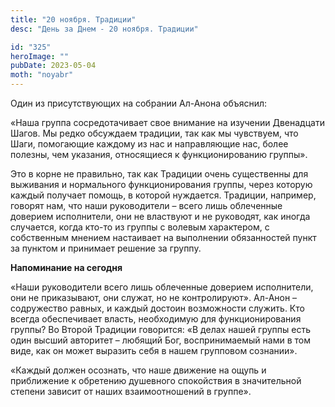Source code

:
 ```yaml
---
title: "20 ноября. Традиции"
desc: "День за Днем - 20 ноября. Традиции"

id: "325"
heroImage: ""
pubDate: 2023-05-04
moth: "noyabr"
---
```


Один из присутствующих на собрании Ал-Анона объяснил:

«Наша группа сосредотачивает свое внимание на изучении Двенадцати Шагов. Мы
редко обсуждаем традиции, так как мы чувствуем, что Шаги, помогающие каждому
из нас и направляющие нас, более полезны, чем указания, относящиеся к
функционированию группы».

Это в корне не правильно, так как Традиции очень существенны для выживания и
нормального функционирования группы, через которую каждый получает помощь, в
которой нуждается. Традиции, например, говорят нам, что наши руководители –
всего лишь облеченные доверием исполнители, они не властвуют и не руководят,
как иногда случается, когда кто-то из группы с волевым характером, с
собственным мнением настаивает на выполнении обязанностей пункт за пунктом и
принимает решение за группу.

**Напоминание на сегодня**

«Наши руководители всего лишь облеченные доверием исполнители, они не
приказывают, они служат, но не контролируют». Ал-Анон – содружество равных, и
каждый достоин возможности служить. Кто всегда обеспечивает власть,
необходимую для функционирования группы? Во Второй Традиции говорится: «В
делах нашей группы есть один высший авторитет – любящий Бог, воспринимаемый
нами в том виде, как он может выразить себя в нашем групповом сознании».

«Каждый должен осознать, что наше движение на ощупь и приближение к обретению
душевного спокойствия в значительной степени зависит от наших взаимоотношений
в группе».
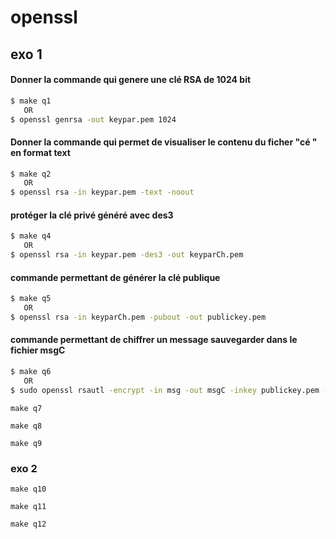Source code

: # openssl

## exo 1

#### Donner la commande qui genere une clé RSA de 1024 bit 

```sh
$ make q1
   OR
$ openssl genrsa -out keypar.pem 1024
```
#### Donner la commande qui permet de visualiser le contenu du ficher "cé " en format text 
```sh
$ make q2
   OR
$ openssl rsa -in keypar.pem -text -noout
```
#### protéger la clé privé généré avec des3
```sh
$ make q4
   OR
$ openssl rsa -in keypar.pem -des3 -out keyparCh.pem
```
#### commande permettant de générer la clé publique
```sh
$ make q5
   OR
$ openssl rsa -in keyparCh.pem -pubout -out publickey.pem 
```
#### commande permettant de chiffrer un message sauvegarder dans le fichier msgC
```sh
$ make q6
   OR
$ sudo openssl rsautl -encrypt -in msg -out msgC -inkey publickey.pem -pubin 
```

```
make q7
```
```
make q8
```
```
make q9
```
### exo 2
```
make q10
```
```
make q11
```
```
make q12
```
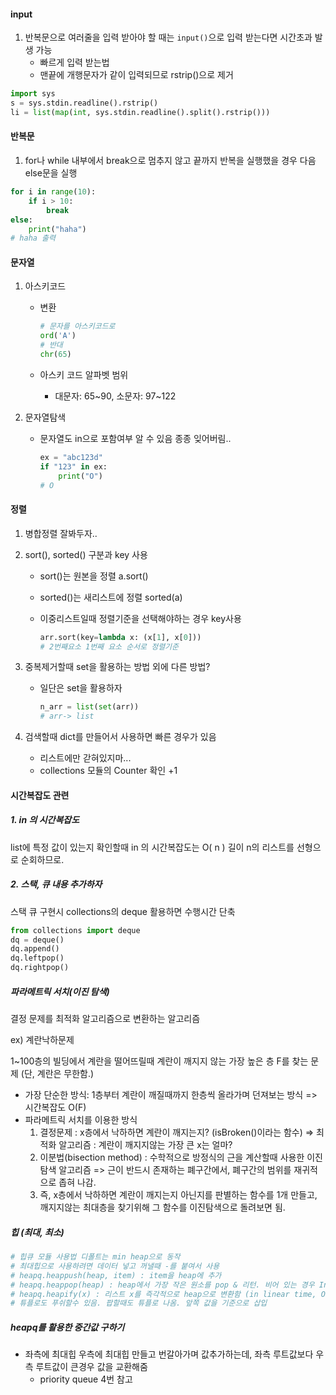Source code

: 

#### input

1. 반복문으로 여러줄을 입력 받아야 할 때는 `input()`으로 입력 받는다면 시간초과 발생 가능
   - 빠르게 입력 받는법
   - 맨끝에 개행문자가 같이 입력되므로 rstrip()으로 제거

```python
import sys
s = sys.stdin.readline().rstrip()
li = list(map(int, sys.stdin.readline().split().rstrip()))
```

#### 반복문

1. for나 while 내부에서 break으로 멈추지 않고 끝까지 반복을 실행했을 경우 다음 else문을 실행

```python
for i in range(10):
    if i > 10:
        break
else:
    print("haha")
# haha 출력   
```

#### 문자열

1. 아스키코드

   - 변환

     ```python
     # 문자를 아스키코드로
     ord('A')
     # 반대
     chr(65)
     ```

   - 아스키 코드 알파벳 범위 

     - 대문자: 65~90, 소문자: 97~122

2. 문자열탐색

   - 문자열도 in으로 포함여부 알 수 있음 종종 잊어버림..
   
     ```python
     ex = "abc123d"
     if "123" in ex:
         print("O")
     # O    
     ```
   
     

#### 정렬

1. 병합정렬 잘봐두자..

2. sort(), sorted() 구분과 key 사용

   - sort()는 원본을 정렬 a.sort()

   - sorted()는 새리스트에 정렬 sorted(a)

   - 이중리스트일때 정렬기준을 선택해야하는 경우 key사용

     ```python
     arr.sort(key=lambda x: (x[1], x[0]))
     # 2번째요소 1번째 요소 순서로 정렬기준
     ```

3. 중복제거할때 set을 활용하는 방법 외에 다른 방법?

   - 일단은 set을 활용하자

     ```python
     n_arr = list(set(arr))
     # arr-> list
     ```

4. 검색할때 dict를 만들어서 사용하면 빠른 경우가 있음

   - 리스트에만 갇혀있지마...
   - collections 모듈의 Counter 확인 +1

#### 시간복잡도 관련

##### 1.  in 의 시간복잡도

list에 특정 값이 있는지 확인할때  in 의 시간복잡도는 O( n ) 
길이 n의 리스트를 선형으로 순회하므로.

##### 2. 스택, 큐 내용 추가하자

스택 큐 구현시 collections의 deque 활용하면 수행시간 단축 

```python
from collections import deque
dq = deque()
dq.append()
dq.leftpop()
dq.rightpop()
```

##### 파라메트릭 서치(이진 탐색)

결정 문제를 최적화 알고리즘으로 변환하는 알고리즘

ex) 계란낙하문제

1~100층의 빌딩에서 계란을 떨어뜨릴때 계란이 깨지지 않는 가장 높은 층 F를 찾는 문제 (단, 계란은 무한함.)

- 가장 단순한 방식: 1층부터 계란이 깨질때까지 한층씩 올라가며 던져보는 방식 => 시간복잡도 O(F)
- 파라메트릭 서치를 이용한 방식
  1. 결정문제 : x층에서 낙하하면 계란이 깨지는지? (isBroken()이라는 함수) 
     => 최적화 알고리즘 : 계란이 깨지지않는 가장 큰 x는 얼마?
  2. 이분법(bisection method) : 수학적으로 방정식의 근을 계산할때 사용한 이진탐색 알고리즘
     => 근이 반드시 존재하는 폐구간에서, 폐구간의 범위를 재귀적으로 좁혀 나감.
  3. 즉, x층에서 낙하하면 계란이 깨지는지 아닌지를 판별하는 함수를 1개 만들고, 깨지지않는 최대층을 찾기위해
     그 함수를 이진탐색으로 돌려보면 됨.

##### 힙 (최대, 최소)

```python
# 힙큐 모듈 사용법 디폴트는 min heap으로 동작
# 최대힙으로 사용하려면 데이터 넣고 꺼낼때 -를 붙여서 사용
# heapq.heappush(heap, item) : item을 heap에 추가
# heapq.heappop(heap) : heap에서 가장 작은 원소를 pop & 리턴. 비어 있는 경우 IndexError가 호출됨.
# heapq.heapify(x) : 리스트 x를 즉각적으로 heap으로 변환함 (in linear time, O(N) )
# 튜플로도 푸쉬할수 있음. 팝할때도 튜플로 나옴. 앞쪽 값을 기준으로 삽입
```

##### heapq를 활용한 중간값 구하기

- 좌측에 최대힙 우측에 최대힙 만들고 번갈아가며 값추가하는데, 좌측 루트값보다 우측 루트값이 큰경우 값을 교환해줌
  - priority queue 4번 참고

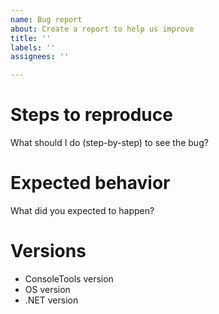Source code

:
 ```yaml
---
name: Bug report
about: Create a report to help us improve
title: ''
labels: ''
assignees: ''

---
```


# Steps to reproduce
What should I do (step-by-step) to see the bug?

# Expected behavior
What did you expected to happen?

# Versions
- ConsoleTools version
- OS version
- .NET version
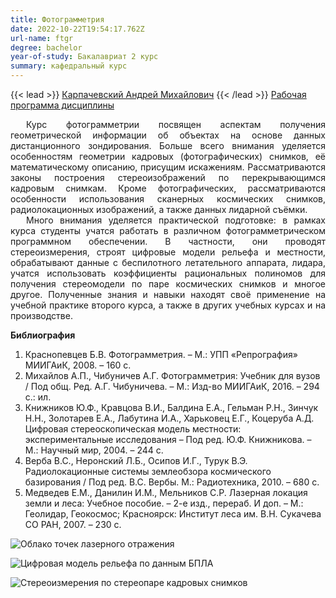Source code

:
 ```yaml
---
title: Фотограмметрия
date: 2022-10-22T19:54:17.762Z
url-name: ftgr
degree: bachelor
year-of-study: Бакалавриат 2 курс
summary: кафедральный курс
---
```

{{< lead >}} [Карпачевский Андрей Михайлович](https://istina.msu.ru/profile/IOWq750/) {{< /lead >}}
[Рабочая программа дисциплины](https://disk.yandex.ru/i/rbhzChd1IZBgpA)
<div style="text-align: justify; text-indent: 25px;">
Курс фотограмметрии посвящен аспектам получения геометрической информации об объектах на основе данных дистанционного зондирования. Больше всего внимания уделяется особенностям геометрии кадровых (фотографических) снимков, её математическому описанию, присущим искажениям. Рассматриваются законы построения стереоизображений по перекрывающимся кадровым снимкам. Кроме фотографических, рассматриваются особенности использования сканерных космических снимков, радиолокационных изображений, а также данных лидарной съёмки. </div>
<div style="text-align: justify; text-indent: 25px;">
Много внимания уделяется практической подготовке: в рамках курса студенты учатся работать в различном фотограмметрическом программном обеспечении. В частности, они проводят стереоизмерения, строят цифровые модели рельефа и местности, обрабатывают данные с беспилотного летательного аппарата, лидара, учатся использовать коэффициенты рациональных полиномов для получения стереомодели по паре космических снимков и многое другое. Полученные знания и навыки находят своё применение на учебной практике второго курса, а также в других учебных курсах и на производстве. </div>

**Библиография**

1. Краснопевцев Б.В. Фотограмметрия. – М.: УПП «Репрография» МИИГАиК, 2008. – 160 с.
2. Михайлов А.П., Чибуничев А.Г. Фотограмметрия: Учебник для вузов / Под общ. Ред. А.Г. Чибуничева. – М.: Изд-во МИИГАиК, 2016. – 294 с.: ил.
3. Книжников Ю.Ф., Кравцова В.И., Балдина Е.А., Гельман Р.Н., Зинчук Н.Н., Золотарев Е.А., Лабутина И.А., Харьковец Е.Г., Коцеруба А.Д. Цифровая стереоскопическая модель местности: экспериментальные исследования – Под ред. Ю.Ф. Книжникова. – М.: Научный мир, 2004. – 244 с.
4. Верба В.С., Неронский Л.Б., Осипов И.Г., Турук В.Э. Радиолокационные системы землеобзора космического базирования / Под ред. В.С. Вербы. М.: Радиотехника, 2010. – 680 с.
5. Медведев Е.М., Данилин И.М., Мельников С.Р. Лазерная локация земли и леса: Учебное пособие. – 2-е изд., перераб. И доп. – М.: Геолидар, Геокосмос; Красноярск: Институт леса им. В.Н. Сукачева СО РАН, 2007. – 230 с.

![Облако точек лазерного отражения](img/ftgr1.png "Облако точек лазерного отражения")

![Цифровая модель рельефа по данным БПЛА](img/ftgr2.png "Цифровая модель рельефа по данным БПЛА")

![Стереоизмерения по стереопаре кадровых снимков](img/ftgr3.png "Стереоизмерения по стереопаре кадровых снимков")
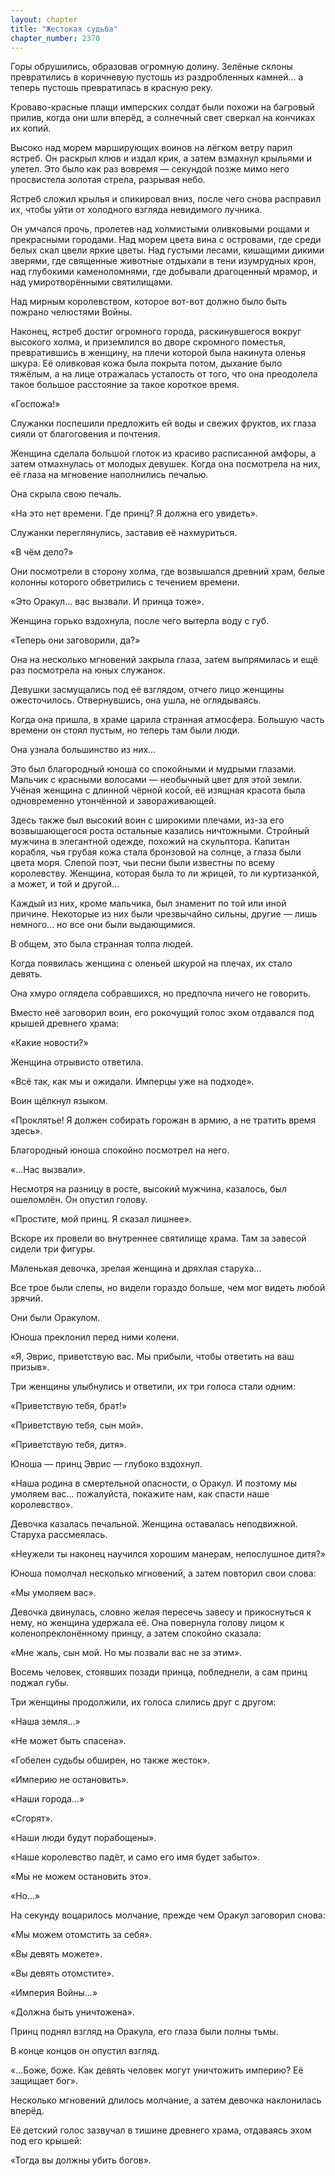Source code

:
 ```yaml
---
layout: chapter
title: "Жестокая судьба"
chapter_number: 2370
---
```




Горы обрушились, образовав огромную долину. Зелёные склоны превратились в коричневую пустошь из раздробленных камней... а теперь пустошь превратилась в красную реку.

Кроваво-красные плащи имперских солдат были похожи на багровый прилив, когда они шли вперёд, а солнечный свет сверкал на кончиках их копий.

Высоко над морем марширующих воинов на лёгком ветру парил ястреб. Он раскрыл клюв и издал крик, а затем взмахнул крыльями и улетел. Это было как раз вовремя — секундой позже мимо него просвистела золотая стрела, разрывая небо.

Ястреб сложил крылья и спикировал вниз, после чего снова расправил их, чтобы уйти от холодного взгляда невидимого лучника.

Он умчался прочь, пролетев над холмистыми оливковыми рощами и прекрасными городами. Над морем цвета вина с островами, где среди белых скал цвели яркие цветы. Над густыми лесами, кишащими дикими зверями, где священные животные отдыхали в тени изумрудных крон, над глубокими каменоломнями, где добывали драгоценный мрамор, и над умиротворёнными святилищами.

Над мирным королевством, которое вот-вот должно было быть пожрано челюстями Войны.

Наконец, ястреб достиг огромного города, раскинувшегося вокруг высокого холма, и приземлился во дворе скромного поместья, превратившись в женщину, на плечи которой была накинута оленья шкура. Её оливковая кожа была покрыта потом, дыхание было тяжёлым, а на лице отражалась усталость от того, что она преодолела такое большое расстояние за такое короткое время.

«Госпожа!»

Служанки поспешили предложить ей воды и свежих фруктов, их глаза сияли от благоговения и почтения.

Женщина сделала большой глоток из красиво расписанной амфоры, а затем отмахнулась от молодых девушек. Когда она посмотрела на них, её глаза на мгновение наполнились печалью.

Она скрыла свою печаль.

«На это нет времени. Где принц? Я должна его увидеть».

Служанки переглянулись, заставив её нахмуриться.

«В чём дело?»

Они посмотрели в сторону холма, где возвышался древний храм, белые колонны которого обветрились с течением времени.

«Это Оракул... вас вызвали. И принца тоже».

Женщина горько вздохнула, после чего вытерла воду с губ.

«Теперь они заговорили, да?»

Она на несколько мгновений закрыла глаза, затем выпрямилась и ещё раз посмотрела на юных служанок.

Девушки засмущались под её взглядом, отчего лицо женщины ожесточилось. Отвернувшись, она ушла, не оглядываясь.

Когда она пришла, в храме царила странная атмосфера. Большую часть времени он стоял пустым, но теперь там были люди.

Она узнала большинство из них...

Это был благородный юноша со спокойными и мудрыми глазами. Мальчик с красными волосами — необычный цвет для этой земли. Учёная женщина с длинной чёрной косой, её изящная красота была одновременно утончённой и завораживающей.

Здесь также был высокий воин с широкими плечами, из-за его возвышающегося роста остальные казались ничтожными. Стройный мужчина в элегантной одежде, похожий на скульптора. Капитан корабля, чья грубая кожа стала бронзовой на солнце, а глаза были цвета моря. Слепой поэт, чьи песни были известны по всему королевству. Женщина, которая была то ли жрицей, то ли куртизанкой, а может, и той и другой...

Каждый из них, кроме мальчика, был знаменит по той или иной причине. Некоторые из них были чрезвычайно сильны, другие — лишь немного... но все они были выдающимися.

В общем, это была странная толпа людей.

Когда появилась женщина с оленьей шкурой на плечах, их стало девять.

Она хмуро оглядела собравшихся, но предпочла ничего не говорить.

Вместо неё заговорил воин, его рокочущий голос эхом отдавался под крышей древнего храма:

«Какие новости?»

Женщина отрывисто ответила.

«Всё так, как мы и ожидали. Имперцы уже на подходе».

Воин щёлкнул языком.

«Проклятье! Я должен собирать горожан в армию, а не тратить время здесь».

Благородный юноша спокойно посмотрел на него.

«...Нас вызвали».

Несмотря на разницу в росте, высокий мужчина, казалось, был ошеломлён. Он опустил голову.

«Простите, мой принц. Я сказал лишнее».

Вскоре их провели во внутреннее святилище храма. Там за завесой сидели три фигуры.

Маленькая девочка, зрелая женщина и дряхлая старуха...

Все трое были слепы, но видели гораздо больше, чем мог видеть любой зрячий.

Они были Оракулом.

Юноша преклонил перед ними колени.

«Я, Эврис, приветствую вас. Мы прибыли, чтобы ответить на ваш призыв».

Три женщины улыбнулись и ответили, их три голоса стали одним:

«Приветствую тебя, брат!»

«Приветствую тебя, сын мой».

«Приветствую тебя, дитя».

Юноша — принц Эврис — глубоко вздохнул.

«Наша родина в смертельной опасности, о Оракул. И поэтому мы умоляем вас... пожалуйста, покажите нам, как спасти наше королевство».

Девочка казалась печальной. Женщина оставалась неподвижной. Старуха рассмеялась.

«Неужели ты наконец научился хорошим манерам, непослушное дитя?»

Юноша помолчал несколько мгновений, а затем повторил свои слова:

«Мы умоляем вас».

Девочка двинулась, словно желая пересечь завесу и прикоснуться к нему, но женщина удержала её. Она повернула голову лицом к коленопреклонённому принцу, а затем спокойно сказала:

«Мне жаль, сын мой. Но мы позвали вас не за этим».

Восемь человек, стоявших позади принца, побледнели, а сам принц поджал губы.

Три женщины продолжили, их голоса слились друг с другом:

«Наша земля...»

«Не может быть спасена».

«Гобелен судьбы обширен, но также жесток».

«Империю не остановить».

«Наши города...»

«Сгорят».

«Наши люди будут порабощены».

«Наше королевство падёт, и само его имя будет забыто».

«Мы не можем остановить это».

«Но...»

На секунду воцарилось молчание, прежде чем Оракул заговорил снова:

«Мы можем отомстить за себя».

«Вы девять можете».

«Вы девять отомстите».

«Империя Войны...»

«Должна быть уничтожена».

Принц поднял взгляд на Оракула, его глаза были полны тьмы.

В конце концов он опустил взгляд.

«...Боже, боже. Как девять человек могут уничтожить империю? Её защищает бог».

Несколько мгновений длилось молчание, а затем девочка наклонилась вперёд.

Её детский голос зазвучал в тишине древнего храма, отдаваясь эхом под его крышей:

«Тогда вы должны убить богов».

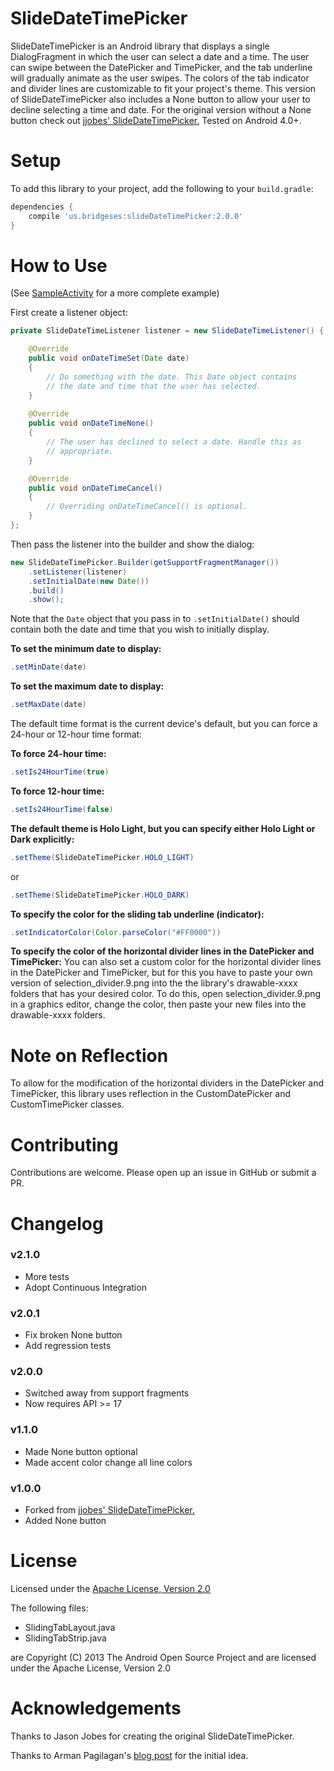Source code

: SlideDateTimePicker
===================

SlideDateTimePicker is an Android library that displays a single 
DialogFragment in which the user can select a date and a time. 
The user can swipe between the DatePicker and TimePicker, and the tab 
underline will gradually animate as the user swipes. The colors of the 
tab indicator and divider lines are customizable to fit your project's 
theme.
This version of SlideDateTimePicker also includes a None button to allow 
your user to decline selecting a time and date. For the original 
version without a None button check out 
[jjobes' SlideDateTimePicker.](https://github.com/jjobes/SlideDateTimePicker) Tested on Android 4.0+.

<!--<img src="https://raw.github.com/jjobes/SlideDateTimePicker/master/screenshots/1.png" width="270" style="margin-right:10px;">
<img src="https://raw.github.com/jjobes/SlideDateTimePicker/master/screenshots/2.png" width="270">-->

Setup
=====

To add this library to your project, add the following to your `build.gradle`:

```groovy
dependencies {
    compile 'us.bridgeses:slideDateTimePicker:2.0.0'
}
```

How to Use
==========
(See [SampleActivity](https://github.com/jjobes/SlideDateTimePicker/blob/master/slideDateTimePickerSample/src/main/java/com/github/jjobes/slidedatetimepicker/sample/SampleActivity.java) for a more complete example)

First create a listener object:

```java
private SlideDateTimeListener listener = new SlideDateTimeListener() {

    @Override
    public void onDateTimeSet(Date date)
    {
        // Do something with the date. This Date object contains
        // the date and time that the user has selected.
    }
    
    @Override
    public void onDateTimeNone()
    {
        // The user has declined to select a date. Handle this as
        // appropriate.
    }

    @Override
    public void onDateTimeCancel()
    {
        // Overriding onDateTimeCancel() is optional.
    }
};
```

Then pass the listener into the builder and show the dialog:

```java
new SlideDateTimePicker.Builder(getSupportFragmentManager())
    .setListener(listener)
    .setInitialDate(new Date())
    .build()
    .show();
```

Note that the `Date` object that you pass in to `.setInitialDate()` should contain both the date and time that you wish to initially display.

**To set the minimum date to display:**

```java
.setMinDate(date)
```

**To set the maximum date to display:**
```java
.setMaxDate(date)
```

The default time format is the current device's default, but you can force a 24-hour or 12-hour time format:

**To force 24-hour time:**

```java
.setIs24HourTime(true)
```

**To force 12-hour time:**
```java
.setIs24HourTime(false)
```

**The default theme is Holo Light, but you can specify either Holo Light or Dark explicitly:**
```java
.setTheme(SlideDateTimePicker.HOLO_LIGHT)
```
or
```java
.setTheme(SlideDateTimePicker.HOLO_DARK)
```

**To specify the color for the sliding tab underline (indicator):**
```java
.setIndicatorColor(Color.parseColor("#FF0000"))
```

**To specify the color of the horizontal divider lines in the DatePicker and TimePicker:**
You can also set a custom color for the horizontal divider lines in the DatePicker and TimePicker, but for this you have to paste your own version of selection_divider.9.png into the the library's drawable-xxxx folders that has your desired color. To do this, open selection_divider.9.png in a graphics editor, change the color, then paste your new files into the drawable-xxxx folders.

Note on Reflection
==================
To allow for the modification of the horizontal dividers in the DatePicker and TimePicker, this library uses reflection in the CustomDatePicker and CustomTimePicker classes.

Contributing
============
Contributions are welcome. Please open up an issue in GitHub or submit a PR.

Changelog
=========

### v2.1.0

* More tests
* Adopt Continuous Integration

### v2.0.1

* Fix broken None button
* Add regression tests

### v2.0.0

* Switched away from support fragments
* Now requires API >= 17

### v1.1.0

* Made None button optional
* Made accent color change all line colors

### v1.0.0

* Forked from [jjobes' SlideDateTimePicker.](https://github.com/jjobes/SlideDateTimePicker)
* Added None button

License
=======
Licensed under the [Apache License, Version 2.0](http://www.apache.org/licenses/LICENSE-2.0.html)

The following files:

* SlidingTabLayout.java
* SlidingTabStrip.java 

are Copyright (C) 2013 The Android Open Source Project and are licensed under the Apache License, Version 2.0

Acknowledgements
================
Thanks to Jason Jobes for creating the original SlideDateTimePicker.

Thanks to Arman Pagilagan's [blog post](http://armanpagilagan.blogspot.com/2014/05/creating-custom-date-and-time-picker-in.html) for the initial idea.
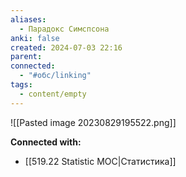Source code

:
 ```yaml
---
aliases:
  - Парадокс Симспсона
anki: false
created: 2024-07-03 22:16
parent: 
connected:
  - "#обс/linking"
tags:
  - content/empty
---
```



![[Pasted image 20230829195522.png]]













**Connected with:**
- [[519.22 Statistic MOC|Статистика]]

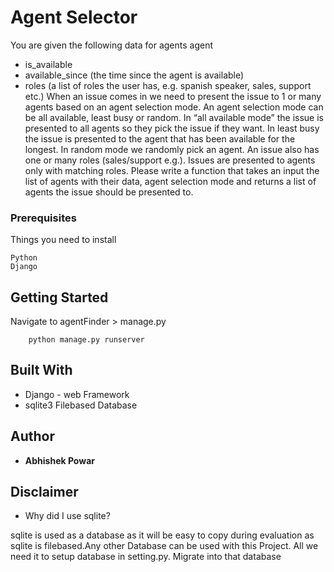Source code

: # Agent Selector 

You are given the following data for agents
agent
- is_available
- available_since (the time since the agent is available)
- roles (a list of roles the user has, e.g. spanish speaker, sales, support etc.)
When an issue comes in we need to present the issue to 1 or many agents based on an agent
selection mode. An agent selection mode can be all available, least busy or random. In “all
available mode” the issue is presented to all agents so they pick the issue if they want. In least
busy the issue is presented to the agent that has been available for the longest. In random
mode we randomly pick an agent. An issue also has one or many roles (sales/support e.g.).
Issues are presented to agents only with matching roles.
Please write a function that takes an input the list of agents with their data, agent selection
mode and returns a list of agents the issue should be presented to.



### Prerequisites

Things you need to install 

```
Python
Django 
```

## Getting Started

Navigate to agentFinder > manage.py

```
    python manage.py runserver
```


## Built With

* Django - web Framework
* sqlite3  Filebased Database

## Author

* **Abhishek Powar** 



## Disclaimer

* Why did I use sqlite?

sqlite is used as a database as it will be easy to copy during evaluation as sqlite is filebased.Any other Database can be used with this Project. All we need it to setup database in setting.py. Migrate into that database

▶ **Your objective**
Could the lines from the first entry through the line that contains "нормального функционирования группы, через" be copied exactly, with all pictures left out?

▶ **Task answer**
Source code

:
 ```yaml
---
title: "20 ноября. Традиции"
desc: "День за Днем - 20 ноября. Традиции"

id: "325"
heroImage: ""
pubDate: 2023-05-04
moth: "noyabr"
---
```


Один из присутствующих на собрании Ал-Анона объяснил:

«Наша группа сосредотачивает свое внимание на изучении Двенадцати Шагов. Мы
редко обсуждаем традиции, так как мы чувствуем, что Шаги, помогающие каждому
из нас и направляющие нас, более полезны, чем указания, относящиеся к
функционированию группы».

Это в корне не правильно, так как Традиции очень существенны для выживания и
нормального функционирования группы, через которую каждый получает помощь, в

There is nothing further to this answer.